SUPPLIED ENTRIES »
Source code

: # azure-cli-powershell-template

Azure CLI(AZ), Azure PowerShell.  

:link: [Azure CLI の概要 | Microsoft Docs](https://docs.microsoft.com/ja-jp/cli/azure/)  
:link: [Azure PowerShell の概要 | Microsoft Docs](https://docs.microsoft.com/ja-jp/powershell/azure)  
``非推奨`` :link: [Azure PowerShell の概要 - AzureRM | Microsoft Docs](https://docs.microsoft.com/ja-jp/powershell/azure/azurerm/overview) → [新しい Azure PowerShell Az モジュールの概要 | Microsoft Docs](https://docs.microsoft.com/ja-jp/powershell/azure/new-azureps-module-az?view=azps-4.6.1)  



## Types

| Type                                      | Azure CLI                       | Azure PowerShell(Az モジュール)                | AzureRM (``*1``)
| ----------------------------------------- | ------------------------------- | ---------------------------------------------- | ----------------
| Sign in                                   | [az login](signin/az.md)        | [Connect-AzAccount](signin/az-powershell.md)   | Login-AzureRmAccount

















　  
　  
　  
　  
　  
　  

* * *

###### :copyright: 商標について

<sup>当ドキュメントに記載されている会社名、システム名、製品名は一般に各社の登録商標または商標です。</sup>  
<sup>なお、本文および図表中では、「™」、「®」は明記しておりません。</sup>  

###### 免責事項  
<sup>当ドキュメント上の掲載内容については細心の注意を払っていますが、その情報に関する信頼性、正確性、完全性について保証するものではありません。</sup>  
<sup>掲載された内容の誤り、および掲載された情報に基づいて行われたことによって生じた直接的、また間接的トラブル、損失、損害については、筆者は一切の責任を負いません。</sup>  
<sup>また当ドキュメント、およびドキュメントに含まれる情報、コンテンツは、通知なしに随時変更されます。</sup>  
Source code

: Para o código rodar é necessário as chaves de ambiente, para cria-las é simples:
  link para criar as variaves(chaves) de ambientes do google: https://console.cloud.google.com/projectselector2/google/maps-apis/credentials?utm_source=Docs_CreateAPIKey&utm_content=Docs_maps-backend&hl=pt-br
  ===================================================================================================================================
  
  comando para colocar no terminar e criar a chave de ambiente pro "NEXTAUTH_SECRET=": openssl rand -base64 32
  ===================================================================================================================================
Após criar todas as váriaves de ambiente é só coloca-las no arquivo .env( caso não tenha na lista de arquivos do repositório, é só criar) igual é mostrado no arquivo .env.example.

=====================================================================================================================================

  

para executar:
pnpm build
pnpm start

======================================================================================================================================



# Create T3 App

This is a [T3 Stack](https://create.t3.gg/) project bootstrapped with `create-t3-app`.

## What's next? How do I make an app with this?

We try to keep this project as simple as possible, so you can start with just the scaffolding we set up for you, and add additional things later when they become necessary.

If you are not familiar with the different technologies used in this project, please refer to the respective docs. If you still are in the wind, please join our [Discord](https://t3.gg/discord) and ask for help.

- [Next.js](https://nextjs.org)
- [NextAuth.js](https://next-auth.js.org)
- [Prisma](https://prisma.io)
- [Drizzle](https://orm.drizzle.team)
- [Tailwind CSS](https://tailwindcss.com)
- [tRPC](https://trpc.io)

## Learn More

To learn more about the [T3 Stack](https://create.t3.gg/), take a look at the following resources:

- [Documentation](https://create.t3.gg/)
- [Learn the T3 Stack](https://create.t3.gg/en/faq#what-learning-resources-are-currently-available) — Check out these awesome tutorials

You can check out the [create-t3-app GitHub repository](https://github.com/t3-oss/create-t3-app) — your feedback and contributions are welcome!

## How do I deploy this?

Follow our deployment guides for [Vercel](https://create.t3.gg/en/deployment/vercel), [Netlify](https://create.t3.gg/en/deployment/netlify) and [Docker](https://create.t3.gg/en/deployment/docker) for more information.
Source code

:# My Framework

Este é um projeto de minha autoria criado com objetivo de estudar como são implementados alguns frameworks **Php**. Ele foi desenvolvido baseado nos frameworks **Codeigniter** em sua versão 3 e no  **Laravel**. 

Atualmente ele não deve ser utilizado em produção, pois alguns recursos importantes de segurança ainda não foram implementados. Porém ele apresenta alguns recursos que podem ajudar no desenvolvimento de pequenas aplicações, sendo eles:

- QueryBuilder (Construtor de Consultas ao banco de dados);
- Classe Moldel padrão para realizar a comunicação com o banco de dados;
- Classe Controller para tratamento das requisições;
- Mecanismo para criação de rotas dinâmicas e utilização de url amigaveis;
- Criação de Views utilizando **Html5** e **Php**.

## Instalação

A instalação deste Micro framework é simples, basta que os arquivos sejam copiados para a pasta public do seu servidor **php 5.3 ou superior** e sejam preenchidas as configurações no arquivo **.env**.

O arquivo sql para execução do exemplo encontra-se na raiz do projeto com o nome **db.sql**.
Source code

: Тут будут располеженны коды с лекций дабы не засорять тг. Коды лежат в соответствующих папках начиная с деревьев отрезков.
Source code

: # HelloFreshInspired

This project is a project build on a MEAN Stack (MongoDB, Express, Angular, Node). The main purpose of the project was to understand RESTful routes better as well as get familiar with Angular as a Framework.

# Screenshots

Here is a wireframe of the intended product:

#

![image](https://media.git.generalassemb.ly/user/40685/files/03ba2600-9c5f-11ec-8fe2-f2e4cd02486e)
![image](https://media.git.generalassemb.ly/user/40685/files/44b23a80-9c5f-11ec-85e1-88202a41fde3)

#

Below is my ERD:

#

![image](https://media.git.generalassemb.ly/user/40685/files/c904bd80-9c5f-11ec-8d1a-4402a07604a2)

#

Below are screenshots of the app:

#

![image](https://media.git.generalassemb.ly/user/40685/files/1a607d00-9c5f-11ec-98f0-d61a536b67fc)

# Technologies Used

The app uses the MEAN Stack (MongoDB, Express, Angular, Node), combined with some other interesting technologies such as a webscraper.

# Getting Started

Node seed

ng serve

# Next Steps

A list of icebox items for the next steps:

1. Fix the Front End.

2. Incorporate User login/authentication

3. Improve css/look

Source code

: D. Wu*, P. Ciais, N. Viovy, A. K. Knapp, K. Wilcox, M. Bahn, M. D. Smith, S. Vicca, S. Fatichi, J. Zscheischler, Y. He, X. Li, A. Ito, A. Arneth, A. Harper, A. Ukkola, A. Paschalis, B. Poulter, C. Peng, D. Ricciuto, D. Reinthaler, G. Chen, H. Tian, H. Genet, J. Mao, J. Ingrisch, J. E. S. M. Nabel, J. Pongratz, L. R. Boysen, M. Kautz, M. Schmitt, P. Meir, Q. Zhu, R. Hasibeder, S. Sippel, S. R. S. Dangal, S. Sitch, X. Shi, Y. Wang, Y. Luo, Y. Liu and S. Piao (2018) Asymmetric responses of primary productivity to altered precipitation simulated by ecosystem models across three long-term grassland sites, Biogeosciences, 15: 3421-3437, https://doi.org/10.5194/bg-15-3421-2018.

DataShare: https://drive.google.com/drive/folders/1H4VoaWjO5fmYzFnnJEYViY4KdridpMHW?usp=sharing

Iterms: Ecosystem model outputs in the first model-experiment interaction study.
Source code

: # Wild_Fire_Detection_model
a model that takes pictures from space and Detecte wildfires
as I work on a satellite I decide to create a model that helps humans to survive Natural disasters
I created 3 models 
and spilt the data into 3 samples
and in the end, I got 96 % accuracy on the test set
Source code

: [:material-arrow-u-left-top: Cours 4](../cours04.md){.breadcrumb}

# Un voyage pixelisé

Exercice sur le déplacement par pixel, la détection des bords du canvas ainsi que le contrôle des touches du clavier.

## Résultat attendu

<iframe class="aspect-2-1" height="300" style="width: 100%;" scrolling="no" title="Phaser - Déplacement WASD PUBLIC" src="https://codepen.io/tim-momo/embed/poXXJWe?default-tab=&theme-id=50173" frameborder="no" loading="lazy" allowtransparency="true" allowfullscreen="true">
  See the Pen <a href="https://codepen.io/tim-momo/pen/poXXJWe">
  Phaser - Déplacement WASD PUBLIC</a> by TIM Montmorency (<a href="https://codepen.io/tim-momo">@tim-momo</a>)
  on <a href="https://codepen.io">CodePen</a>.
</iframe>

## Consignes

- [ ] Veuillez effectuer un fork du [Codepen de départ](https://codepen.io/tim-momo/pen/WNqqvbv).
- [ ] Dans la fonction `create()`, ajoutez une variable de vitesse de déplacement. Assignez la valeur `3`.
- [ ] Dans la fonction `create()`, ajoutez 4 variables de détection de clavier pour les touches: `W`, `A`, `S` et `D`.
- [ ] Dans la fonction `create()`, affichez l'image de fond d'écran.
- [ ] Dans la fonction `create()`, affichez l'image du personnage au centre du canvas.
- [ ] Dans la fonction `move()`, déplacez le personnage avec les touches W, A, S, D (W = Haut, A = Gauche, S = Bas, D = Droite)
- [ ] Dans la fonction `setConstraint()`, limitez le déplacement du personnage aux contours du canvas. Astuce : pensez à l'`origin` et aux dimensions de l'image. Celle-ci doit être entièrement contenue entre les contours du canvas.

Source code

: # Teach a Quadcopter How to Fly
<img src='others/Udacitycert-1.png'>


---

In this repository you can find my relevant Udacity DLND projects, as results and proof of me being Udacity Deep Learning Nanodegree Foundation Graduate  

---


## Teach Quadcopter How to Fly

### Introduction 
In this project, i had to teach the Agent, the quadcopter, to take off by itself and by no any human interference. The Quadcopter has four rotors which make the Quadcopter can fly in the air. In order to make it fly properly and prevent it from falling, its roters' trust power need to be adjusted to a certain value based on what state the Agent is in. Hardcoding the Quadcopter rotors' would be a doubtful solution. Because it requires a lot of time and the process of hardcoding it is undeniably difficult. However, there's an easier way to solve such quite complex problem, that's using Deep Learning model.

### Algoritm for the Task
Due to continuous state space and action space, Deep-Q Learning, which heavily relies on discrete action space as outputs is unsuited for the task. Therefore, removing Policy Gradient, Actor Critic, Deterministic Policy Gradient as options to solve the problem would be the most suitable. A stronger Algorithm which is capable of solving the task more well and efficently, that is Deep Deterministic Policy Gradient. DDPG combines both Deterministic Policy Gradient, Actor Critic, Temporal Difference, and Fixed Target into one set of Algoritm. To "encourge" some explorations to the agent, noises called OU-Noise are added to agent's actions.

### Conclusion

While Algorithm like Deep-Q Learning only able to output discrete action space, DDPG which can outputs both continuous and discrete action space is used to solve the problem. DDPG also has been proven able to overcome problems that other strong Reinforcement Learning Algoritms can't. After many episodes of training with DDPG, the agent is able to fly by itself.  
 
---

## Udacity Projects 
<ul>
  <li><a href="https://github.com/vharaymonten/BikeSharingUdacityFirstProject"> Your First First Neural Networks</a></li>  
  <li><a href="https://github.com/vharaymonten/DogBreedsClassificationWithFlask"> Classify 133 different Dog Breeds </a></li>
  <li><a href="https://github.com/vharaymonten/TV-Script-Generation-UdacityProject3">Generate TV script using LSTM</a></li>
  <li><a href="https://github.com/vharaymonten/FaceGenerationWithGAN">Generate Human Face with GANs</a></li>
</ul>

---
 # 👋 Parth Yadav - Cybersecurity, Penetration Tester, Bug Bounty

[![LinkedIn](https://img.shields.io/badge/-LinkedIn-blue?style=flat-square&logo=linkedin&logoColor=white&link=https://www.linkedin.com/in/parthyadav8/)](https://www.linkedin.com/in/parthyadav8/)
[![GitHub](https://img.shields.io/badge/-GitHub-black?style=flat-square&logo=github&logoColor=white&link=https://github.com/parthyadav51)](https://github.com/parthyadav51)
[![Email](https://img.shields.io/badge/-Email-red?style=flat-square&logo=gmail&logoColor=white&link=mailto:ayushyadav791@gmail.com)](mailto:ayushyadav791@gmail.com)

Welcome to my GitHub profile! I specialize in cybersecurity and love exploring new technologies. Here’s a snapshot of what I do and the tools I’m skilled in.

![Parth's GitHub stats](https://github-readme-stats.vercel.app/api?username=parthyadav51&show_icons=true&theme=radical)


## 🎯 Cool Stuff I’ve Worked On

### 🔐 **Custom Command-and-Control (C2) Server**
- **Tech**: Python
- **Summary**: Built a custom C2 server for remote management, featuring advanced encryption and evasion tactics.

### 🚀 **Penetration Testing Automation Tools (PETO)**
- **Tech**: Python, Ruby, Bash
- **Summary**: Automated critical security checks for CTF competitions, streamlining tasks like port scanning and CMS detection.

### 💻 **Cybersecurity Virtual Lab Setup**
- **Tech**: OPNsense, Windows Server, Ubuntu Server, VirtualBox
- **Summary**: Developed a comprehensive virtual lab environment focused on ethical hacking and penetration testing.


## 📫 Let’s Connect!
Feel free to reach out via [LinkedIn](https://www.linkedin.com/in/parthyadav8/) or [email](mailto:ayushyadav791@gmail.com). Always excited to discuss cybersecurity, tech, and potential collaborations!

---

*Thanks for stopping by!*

WHAT YOU ARE ASKED TO DO » Whichever lines of the data include the word "style", pull them out.

REPLY TO THE EXERCISE »
<iframe class="aspect-2-1" height="300" style="width: 100%;" scrolling="no" title="Phaser - Déplacement WASD PUBLIC" src="https://codepen.io/tim-momo/embed/poXXJWe?default-tab=&theme-id=50173" frameborder="no" loading="lazy" allowtransparency="true" allowfullscreen="true">
[![LinkedIn](https://img.shields.io/badge/-LinkedIn-blue?style=flat-square&logo=linkedin&logoColor=white&link=https://www.linkedin.com/in/parthyadav8/)](https://www.linkedin.com/in/parthyadav8/)
[![GitHub](https://img.shields.io/badge/-GitHub-black?style=flat-square&logo=github&logoColor=white&link=https://github.com/parthyadav51)](https://github.com/parthyadav51)
[![Email](https://img.shields.io/badge/-Email-red?style=flat-square&logo=gmail&logoColor=white&link=mailto:ayushyadav791@gmail.com)](mailto:ayushyadav791@gmail.com)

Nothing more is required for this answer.